MODELLI DI ORGANIZZAZIONE E GESTIONE: COSA PREVEDE IL D. LGS. 81/08?
Il D. Lgs. 81/2008 ha richiamato la possibilità di istituire un Modello di Organizzazione e di Gestione (MOG), previsto dal D. Lgs. 231/01 ed idoneo ad avere efficacia esimente della responsabilità amministrativa dell’Ente, dando ulteriori ed esplicite indicazioni sui connotati di tale modello nell’art. 30 dello stesso Testo Unico Sicurezza sul Lavoro.
Sempre l’art. 30 del D. Lgs. 81/08 precisa che i modelli di organizzazione aziendale definiti conformemente alle:
• Linee guida UNI-INAIL per un sistema di gestione della salute e sicurezza sul lavoro (SGSL) del 28 settembre 2001
• British Standard OHSAS 18001:2007, quest’ultima costituente al momento della scrittura del D. Lgs. 81/08 l’unico riferimento normativo sui sistemi di gestione della sicurezza “certificabili” da un ente accreditato, ora sostituita dalla norma UNI ISO 45001.

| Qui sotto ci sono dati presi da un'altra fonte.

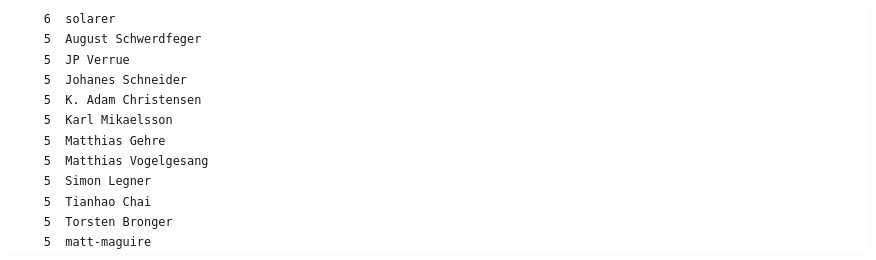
 ```bash
     6  solarer
     5  August Schwerdfeger
     5  JP Verrue
     5  Johanes Schneider
     5  K. Adam Christensen
     5  Karl Mikaelsson
     5  Matthias Gehre
     5  Matthias Vogelgesang
     5  Simon Legner
     5  Tianhao Chai
     5  Torsten Bronger
     5  matt-maguire
```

si presumono conformi ai requisiti sopra citati per le parti corrispondenti: tali norme, infatti, non sono sovrapponibili al modello
richiesto dal D. Lgs. 231/01.
In sostanza, un Modello di Organizzazione e Gestione che voglia essere esimente anche dalle sanzioni applicate per la
commissione dei reati di:
• omicidio colposo
• o lesioni personali colpose
in violazione delle norme antinfortunistiche, dovrà rispettare i requisiti previsti dal:
• D. Lgs. 231/01
• e dall’art. 30 del D. Lgs. 81/2008
I due riferimenti di legge non sono tra loro alternativi, così come l’adozione di un Sistema di Gestione della Sicurezza conforme alla norma UNI ISO 45001 non sostituisce il Modello di Organizzazione e Gestione previsto dal D. Lgs. 231/01 e D. Lgs. 81/2008 ma ne può costituire un elemento fondamentale, in particolare per rispondere ai requisiti previsti dall’art. 30 del Testo Unico Sicurezza sul Lavoro.